» **Exercise description**
Give back the data exactly, with no images.

======== Listed entries ========

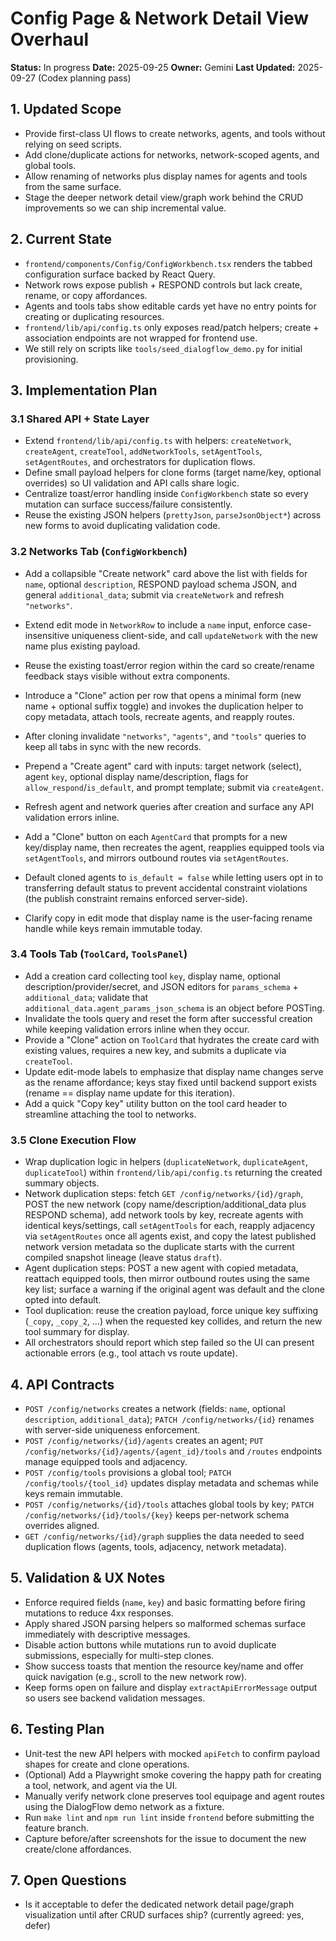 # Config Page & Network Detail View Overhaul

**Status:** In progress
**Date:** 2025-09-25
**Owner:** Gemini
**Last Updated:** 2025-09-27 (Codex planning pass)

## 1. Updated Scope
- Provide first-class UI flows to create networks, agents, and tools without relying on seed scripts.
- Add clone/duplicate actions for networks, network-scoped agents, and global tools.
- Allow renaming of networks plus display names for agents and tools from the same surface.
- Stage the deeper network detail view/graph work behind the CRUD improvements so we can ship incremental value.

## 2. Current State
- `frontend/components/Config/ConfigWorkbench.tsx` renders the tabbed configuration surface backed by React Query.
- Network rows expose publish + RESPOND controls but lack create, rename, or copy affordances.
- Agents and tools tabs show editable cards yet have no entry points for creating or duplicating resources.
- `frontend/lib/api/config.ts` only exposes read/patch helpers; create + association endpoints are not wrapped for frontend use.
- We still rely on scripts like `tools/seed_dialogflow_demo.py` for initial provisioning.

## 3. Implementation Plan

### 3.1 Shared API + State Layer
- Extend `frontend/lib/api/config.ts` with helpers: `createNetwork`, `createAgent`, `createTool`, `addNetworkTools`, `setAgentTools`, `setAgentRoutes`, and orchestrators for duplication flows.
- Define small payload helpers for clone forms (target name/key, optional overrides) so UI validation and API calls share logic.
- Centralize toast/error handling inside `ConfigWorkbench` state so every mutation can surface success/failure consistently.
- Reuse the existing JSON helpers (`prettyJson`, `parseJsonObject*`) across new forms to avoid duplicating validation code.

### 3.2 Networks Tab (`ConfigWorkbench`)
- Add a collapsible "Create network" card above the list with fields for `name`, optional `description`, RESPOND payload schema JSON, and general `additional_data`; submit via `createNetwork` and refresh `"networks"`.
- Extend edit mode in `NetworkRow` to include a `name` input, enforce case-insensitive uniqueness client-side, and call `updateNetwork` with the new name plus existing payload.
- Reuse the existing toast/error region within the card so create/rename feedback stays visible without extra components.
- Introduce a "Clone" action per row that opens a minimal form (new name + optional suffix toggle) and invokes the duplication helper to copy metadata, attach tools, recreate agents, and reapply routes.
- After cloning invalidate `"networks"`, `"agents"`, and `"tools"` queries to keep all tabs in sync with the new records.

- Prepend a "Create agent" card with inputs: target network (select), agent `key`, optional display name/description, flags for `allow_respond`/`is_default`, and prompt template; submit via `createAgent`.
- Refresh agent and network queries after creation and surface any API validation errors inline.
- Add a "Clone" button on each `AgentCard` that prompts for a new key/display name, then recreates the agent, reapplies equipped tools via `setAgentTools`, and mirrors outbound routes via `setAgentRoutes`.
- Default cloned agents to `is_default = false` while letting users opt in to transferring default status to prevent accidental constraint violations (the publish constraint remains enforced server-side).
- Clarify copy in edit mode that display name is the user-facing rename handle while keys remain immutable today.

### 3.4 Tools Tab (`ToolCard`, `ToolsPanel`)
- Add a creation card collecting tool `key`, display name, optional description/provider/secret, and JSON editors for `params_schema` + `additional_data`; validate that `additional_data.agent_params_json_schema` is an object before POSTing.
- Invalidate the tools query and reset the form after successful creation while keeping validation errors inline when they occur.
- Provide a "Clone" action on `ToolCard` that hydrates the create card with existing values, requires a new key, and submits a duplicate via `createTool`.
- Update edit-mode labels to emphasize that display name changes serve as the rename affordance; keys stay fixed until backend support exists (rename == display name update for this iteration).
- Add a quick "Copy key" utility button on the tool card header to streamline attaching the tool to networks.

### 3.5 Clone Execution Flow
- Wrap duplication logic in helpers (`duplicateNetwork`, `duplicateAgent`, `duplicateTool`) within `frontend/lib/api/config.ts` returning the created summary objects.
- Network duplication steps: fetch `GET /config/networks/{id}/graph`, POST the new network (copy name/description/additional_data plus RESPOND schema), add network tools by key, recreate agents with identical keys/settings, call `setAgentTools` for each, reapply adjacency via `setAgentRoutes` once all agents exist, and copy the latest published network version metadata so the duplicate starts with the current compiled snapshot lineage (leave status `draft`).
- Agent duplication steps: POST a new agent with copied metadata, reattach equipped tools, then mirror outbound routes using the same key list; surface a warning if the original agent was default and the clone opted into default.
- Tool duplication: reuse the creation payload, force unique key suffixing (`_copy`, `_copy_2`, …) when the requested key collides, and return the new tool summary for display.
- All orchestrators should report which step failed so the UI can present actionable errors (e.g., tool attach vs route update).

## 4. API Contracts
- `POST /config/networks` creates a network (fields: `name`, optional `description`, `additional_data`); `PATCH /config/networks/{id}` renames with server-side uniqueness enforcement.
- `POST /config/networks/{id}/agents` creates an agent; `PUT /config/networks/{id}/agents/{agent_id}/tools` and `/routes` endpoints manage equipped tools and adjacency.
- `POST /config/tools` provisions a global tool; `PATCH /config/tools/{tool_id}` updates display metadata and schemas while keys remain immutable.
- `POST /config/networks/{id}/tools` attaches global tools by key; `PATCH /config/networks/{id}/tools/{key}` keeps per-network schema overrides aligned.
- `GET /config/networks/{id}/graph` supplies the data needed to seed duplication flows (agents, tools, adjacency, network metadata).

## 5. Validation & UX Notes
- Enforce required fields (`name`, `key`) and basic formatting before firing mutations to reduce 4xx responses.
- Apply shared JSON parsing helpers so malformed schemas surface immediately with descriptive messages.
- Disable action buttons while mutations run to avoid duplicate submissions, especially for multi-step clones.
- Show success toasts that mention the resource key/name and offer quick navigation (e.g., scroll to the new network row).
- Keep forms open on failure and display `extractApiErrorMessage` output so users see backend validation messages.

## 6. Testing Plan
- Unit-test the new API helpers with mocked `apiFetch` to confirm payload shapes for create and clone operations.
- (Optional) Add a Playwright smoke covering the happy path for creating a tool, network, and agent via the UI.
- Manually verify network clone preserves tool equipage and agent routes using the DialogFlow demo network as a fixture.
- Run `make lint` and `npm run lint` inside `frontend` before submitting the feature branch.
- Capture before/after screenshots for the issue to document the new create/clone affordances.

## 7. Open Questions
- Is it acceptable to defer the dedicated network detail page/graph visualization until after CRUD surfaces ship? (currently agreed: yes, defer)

========

» **Solution to the problem**
 # Config Page & Network Detail View Overhaul

**Status:** In progress
**Date:** 2025-09-25
**Owner:** Gemini
**Last Updated:** 2025-09-27 (Codex planning pass)

## 1. Updated Scope
- Provide first-class UI flows to create networks, agents, and tools without relying on seed scripts.
- Add clone/duplicate actions for networks, network-scoped agents, and global tools.
- Allow renaming of networks plus display names for agents and tools from the same surface.
- Stage the deeper network detail view/graph work behind the CRUD improvements so we can ship incremental value.

## 2. Current State
- `frontend/components/Config/ConfigWorkbench.tsx` renders the tabbed configuration surface backed by React Query.
- Network rows expose publish + RESPOND controls but lack create, rename, or copy affordances.
- Agents and tools tabs show editable cards yet have no entry points for creating or duplicating resources.
- `frontend/lib/api/config.ts` only exposes read/patch helpers; create + association endpoints are not wrapped for frontend use.
- We still rely on scripts like `tools/seed_dialogflow_demo.py` for initial provisioning.

## 3. Implementation Plan

### 3.1 Shared API + State Layer
- Extend `frontend/lib/api/config.ts` with helpers: `createNetwork`, `createAgent`, `createTool`, `addNetworkTools`, `setAgentTools`, `setAgentRoutes`, and orchestrators for duplication flows.
- Define small payload helpers for clone forms (target name/key, optional overrides) so UI validation and API calls share logic.
- Centralize toast/error handling inside `ConfigWorkbench` state so every mutation can surface success/failure consistently.
- Reuse the existing JSON helpers (`prettyJson`, `parseJsonObject*`) across new forms to avoid duplicating validation code.

### 3.2 Networks Tab (`ConfigWorkbench`)
- Add a collapsible "Create network" card above the list with fields for `name`, optional `description`, RESPOND payload schema JSON, and general `additional_data`; submit via `createNetwork` and refresh `"networks"`.
- Extend edit mode in `NetworkRow` to include a `name` input, enforce case-insensitive uniqueness client-side, and call `updateNetwork` with the new name plus existing payload.
- Reuse the existing toast/error region within the card so create/rename feedback stays visible without extra components.
- Introduce a "Clone" action per row that opens a minimal form (new name + optional suffix toggle) and invokes the duplication helper to copy metadata, attach tools, recreate agents, and reapply routes.
- After cloning invalidate `"networks"`, `"agents"`, and `"tools"` queries to keep all tabs in sync with the new records.

- Prepend a "Create agent" card with inputs: target network (select), agent `key`, optional display name/description, flags for `allow_respond`/`is_default`, and prompt template; submit via `createAgent`.
- Refresh agent and network queries after creation and surface any API validation errors inline.
- Add a "Clone" button on each `AgentCard` that prompts for a new key/display name, then recreates the agent, reapplies equipped tools via `setAgentTools`, and mirrors outbound routes via `setAgentRoutes`.
- Default cloned agents to `is_default = false` while letting users opt in to transferring default status to prevent accidental constraint violations (the publish constraint remains enforced server-side).
- Clarify copy in edit mode that display name is the user-facing rename handle while keys remain immutable today.

### 3.4 Tools Tab (`ToolCard`, `ToolsPanel`)
- Add a creation card collecting tool `key`, display name, optional description/provider/secret, and JSON editors for `params_schema` + `additional_data`; validate that `additional_data.agent_params_json_schema` is an object before POSTing.
- Invalidate the tools query and reset the form after successful creation while keeping validation errors inline when they occur.
- Provide a "Clone" action on `ToolCard` that hydrates the create card with existing values, requires a new key, and submits a duplicate via `createTool`.
- Update edit-mode labels to emphasize that display name changes serve as the rename affordance; keys stay fixed until backend support exists (rename == display name update for this iteration).
- Add a quick "Copy key" utility button on the tool card header to streamline attaching the tool to networks.

### 3.5 Clone Execution Flow
- Wrap duplication logic in helpers (`duplicateNetwork`, `duplicateAgent`, `duplicateTool`) within `frontend/lib/api/config.ts` returning the created summary objects.
- Network duplication steps: fetch `GET /config/networks/{id}/graph`, POST the new network (copy name/description/additional_data plus RESPOND schema), add network tools by key, recreate agents with identical keys/settings, call `setAgentTools` for each, reapply adjacency via `setAgentRoutes` once all agents exist, and copy the latest published network version metadata so the duplicate starts with the current compiled snapshot lineage (leave status `draft`).
- Agent duplication steps: POST a new agent with copied metadata, reattach equipped tools, then mirror outbound routes using the same key list; surface a warning if the original agent was default and the clone opted into default.
- Tool duplication: reuse the creation payload, force unique key suffixing (`_copy`, `_copy_2`, …) when the requested key collides, and return the new tool summary for display.
- All orchestrators should report which step failed so the UI can present actionable errors (e.g., tool attach vs route update).

## 4. API Contracts
- `POST /config/networks` creates a network (fields: `name`, optional `description`, `additional_data`); `PATCH /config/networks/{id}` renames with server-side uniqueness enforcement.
- `POST /config/networks/{id}/agents` creates an agent; `PUT /config/networks/{id}/agents/{agent_id}/tools` and `/routes` endpoints manage equipped tools and adjacency.
- `POST /config/tools` provisions a global tool; `PATCH /config/tools/{tool_id}` updates display metadata and schemas while keys remain immutable.
- `POST /config/networks/{id}/tools` attaches global tools by key; `PATCH /config/networks/{id}/tools/{key}` keeps per-network schema overrides aligned.
- `GET /config/networks/{id}/graph` supplies the data needed to seed duplication flows (agents, tools, adjacency, network metadata).

## 5. Validation & UX Notes
- Enforce required fields (`name`, `key`) and basic formatting before firing mutations to reduce 4xx responses.
- Apply shared JSON parsing helpers so malformed schemas surface immediately with descriptive messages.
- Disable action buttons while mutations run to avoid duplicate submissions, especially for multi-step clones.
- Show success toasts that mention the resource key/name and offer quick navigation (e.g., scroll to the new network row).
- Keep forms open on failure and display `extractApiErrorMessage` output so users see backend validation messages.

## 6. Testing Plan
- Unit-test the new API helpers with mocked `apiFetch` to confirm payload shapes for create and clone operations.
- (Optional) Add a Playwright smoke covering the happy path for creating a tool, network, and agent via the UI.
- Manually verify network clone preserves tool equipage and agent routes using the DialogFlow demo network as a fixture.
- Run `make lint` and `npm run lint` inside `frontend` before submitting the feature branch.
- Capture before/after screenshots for the issue to document the new create/clone affordances.

## 7. Open Questions
- Is it acceptable to defer the dedicated network detail page/graph visualization until after CRUD surfaces ship? (currently agreed: yes, defer)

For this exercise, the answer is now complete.